**What this task involves**
Only a number is wanted: the count of lines in this listing that contain "specific".

**Task inputs**
● ● ● ●

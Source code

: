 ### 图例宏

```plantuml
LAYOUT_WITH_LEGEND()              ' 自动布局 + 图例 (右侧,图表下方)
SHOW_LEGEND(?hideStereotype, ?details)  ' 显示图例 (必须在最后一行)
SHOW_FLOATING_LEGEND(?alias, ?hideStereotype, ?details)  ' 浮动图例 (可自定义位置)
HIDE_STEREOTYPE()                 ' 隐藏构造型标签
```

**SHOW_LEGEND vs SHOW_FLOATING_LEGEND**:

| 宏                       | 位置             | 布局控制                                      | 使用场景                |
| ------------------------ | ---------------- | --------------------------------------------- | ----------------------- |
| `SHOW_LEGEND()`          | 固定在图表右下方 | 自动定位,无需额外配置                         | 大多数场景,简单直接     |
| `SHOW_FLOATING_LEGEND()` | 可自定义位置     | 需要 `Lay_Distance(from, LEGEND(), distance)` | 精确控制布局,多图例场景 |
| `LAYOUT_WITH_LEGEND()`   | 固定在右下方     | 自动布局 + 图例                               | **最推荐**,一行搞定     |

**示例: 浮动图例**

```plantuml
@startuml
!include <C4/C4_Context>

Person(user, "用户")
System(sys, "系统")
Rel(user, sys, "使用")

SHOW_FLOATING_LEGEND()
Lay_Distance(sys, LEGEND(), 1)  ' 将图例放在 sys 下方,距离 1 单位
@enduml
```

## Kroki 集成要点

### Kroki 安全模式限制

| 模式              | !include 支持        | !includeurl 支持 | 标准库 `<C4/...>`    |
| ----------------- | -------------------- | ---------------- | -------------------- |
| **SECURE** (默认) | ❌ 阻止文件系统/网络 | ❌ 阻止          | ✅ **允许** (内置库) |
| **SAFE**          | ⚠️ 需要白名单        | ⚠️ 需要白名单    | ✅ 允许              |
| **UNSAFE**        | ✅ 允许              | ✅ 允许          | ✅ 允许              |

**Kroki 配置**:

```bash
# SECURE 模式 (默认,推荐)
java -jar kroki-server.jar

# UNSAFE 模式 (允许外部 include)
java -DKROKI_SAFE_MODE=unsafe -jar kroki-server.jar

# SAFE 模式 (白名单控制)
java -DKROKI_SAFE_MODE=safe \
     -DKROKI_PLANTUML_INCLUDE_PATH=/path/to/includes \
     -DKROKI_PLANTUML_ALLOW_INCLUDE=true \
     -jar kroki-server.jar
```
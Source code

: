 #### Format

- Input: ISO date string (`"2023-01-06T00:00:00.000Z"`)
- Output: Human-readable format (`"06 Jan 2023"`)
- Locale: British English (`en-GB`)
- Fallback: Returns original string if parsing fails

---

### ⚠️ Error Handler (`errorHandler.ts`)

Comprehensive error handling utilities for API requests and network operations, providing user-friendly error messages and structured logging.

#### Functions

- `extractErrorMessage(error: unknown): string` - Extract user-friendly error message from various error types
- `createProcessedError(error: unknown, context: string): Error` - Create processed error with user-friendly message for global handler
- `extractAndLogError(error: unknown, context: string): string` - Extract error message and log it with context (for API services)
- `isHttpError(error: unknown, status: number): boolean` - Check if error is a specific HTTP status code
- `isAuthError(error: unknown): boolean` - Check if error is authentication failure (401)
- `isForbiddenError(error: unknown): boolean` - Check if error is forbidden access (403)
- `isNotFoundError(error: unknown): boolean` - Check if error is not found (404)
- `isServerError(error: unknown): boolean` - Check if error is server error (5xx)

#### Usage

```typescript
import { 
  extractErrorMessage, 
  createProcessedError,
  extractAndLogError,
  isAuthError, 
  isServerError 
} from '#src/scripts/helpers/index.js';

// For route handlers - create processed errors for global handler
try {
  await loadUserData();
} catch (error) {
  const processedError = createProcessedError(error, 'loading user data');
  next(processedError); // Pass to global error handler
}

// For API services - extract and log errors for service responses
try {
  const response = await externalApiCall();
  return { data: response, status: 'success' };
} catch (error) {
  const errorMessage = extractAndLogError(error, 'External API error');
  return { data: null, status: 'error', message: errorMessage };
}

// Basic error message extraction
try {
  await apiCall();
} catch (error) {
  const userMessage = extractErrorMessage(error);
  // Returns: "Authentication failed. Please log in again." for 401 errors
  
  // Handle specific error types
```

● ● ● ●

**Answer space**
2